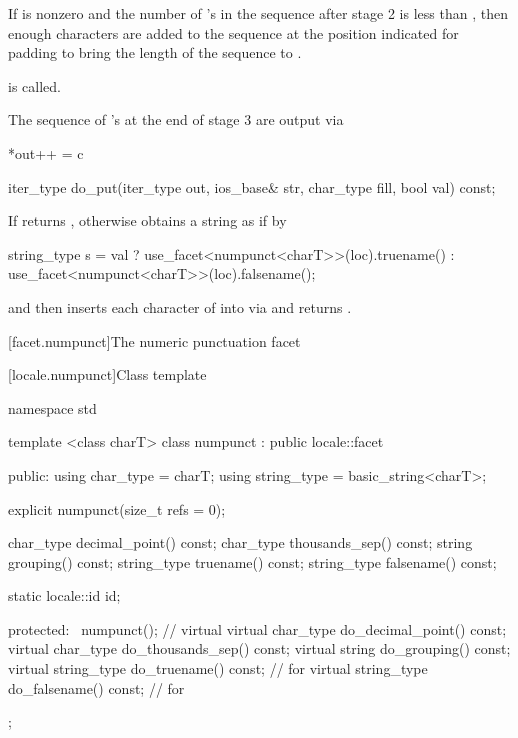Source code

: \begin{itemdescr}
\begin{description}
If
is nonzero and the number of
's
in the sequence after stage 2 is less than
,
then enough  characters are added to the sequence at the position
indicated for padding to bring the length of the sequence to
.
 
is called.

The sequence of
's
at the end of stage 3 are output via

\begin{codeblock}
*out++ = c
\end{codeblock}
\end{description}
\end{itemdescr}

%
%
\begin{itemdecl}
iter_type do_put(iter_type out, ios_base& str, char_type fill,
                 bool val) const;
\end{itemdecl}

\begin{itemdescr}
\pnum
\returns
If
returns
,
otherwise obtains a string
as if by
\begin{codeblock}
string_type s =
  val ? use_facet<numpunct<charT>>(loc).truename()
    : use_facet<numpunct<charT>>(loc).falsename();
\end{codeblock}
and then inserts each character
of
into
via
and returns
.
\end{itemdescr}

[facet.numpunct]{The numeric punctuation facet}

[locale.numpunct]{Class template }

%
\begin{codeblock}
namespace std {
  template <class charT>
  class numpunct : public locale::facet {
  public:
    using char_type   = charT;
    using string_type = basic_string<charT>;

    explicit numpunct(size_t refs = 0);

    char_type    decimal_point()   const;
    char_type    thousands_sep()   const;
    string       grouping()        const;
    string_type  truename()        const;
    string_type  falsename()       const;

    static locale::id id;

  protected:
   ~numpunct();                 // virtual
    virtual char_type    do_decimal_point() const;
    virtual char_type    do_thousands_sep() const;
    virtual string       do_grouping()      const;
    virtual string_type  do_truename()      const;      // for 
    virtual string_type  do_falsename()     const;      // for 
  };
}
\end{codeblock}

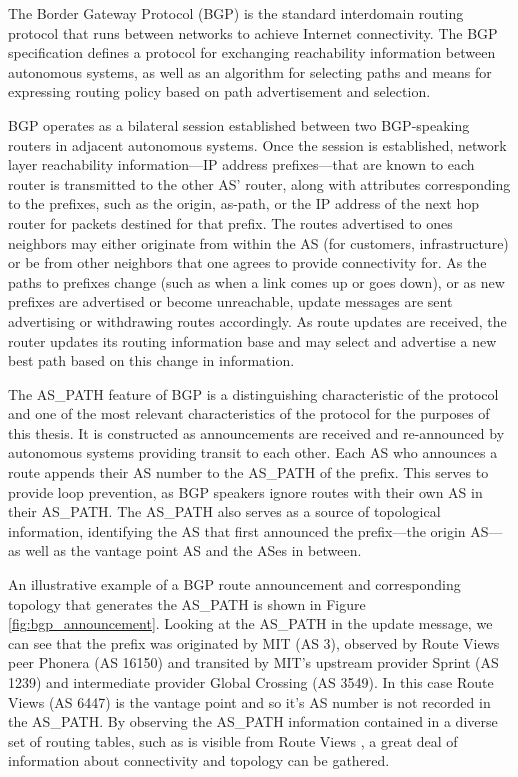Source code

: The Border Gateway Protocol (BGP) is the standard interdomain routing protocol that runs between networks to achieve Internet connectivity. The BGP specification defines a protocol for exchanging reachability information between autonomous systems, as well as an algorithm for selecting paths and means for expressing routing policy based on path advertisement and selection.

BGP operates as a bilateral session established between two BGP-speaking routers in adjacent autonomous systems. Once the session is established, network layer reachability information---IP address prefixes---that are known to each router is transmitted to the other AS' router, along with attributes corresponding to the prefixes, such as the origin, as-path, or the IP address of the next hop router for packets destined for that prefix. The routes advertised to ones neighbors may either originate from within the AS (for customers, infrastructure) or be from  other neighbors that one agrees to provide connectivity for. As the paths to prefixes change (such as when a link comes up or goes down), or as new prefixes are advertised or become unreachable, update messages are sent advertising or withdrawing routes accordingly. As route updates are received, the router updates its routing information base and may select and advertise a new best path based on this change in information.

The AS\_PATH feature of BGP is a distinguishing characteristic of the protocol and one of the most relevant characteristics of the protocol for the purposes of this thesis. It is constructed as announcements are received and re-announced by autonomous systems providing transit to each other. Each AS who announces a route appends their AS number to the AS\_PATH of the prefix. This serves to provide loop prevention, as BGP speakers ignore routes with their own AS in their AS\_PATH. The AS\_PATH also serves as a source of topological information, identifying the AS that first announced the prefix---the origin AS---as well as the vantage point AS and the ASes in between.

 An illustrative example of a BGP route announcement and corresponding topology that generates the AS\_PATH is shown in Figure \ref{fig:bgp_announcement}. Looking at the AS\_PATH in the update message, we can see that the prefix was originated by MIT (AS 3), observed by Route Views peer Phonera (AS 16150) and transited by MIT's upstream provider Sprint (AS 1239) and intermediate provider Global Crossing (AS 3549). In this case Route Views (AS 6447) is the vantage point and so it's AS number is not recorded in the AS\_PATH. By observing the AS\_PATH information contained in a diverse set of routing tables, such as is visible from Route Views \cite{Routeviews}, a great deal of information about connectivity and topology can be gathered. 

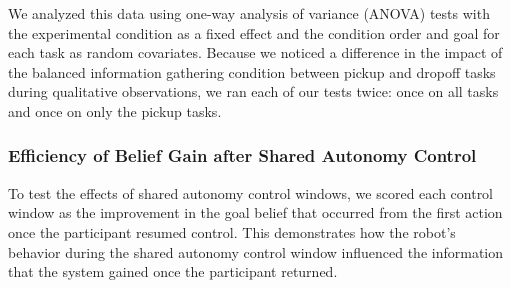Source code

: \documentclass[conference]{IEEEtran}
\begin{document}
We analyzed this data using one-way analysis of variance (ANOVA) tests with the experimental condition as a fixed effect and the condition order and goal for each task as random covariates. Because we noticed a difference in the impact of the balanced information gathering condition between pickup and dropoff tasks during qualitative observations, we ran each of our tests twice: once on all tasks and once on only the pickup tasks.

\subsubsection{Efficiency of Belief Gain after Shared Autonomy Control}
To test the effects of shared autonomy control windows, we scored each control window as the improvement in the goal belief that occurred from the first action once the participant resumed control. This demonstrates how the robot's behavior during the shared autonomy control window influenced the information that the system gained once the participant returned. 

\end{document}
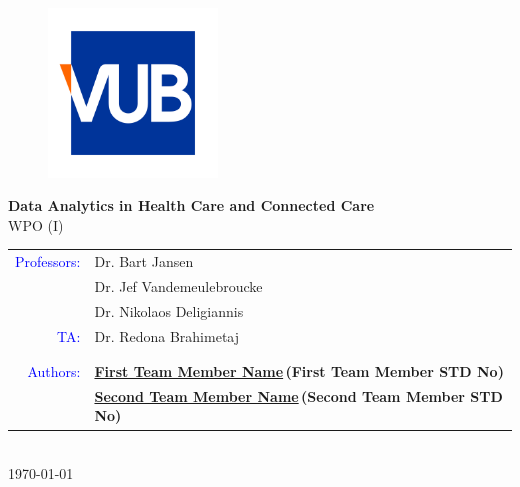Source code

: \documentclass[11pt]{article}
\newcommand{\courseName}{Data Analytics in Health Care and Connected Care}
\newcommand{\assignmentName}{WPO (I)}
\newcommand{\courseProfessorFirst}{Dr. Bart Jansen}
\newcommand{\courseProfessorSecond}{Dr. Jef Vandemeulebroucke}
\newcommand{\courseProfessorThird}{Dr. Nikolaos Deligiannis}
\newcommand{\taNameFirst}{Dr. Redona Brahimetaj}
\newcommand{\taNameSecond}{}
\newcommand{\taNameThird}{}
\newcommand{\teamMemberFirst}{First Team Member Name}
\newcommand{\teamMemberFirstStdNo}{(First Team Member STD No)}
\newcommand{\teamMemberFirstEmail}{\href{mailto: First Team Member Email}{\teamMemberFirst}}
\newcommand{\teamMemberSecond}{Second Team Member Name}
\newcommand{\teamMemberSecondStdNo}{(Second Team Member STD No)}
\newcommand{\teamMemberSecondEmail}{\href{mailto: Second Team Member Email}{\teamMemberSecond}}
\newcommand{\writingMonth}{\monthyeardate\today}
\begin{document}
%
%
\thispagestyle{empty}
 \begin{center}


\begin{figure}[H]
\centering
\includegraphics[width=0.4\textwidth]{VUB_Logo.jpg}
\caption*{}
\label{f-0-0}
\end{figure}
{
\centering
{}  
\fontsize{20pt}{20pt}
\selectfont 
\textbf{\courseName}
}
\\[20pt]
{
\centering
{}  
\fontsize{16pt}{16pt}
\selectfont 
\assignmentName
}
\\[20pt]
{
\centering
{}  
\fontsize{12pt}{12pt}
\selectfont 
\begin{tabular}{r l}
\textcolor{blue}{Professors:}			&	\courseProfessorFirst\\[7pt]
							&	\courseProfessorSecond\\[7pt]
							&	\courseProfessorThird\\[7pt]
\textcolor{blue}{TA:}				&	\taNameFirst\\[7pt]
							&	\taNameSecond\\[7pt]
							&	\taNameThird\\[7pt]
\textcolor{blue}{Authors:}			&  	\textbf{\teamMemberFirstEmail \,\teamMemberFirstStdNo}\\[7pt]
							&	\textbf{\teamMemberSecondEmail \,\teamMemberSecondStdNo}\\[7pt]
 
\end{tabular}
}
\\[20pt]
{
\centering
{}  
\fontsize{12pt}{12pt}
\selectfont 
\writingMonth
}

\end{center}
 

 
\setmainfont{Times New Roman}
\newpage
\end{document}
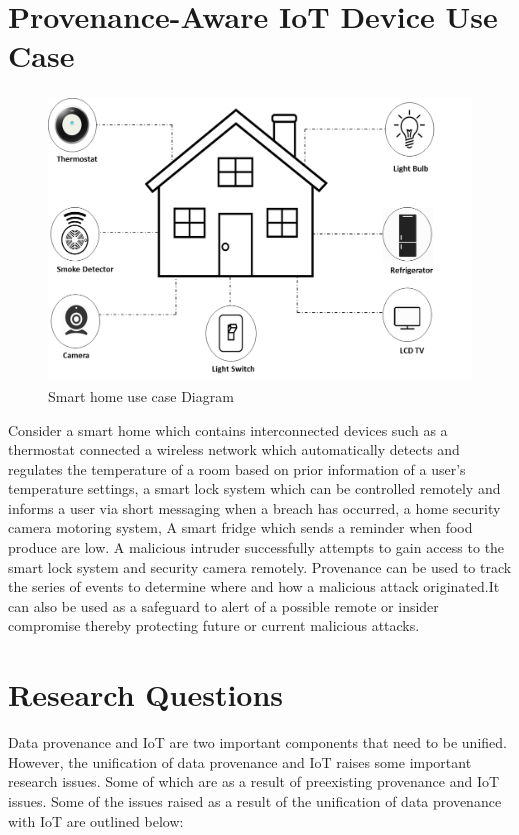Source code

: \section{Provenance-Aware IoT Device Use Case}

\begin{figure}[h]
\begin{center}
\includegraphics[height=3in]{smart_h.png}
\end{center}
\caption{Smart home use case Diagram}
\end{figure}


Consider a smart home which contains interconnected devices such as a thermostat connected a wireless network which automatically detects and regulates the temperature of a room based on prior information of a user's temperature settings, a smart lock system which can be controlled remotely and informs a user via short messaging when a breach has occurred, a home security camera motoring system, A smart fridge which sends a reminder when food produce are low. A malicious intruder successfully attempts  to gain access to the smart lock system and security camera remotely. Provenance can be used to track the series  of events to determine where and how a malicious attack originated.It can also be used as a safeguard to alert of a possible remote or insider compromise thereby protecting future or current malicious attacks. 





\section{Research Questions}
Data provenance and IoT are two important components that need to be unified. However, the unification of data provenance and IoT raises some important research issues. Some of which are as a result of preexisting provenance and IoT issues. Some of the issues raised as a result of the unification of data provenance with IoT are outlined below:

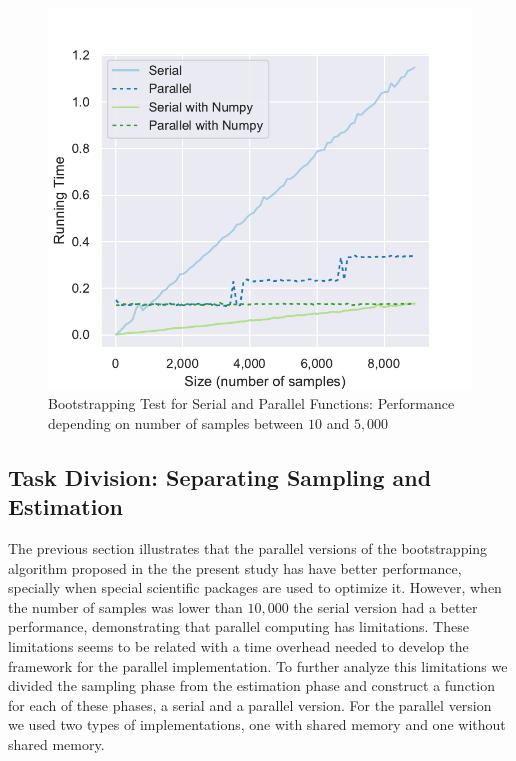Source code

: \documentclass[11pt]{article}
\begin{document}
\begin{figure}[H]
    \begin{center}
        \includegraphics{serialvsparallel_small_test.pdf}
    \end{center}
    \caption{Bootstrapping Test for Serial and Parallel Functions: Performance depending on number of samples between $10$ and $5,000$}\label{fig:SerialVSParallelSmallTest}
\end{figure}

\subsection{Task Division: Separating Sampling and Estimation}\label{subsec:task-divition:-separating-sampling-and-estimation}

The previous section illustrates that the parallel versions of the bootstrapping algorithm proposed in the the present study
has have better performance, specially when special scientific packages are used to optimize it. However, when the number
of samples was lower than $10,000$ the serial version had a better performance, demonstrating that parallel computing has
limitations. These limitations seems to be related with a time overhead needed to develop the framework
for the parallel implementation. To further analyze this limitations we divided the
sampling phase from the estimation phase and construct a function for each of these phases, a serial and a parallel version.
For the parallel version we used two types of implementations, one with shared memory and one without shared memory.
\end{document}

→ **EXERCISE DETAILS**: The answer is to be a bare number, showing how many lines of the records contain "teamMemberFirstStdNo".

→ **SOLUTION**: 2